Plain-text document sources:
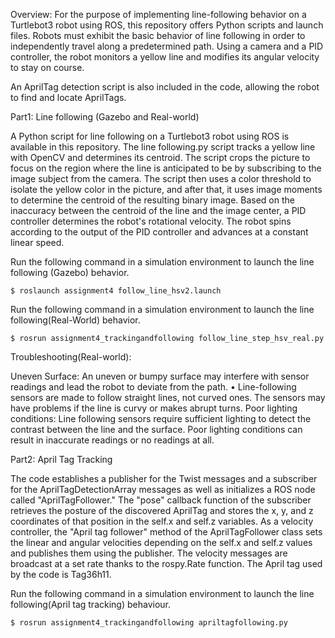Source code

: Overview:
For the purpose of implementing line-following behavior on a Turtlebot3 robot using ROS, this repository offers Python scripts and launch files. Robots must exhibit the basic behavior of line following in order to independently travel along a predetermined path. Using a camera and a PID controller, the robot monitors a yellow line and modifies its angular velocity to stay on course.

 An AprilTag detection script is also included in the code, allowing the robot to find and locate AprilTags. 

Part1: Line following (Gazebo and Real-world)

A Python script for line following on a Turtlebot3 robot using ROS is available in this repository. The line following.py script tracks a yellow line with OpenCV and determines its centroid. The script crops the picture to focus on the region where the line is anticipated to be by subscribing to the image subject from the camera. The script then uses a color threshold to isolate the yellow color in the picture, and after that, it uses image moments to determine the centroid of the resulting binary image. Based on the inaccuracy between the centroid of the line and the image center, a PID controller determines the robot's rotational velocity. The robot spins according to the output of the PID controller and advances at a constant linear speed.

 Run the following command in a simulation environment to launch the line following (Gazebo) behavior.

    $ roslaunch assignment4 follow_line_hsv2.launch

Run the following command in a simulation environment to launch the line following(Real-World) behavior.  

    $ rosrun assignment4_trackingandfollowing follow_line_step_hsv_real.py

Troubleshooting(Real-world):

Uneven Surface: An uneven or bumpy surface may interfere with sensor readings and lead the robot to deviate from the path.
    • Line-following sensors are made to follow straight lines, not curved ones. The sensors may have problems if the line is curvy or makes abrupt turns.
Poor lighting conditions: Line following sensors require sufficient lighting to detect the contrast between the line and the surface. Poor lighting conditions can result in inaccurate readings or no readings at all.



Part2: April Tag Tracking

The code establishes a publisher for the Twist messages and a subscriber for the AprilTagDetectionArray messages as well as initializes a ROS node called "AprilTagFollower." The "pose" callback function of the subscriber retrieves the posture of the discovered AprilTag and stores the x, y, and z coordinates of that position in the self.x and self.z variables. As a velocity controller, the "April tag follower" method of the AprilTagFollower class sets the linear and angular velocities depending on the self.x and self.z values and publishes them using the publisher. The velocity messages are broadcast at a set rate thanks to the rospy.Rate function. The April tag used by the code is Tag36h11.

Run the following command in a simulation environment to launch the line following(April tag tracking) behaviour.  

    $ rosrun assignment4_trackingandfollowing apriltagfollowing.py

(WHAT THE TASK REQUIRES): Return, with no change at all, every line in the entries above from the line containing "following (Gazebo) behavior." through the line containing "makes abrupt turns.".

(OUTPUT FOR THIS TASK):
 Run the following command in a simulation environment to launch the line following (Gazebo) behavior.

    $ roslaunch assignment4 follow_line_hsv2.launch

Run the following command in a simulation environment to launch the line following(Real-World) behavior.  

    $ rosrun assignment4_trackingandfollowing follow_line_step_hsv_real.py

Troubleshooting(Real-world):

Uneven Surface: An uneven or bumpy surface may interfere with sensor readings and lead the robot to deviate from the path.
    • Line-following sensors are made to follow straight lines, not curved ones. The sensors may have problems if the line is curvy or makes abrupt turns.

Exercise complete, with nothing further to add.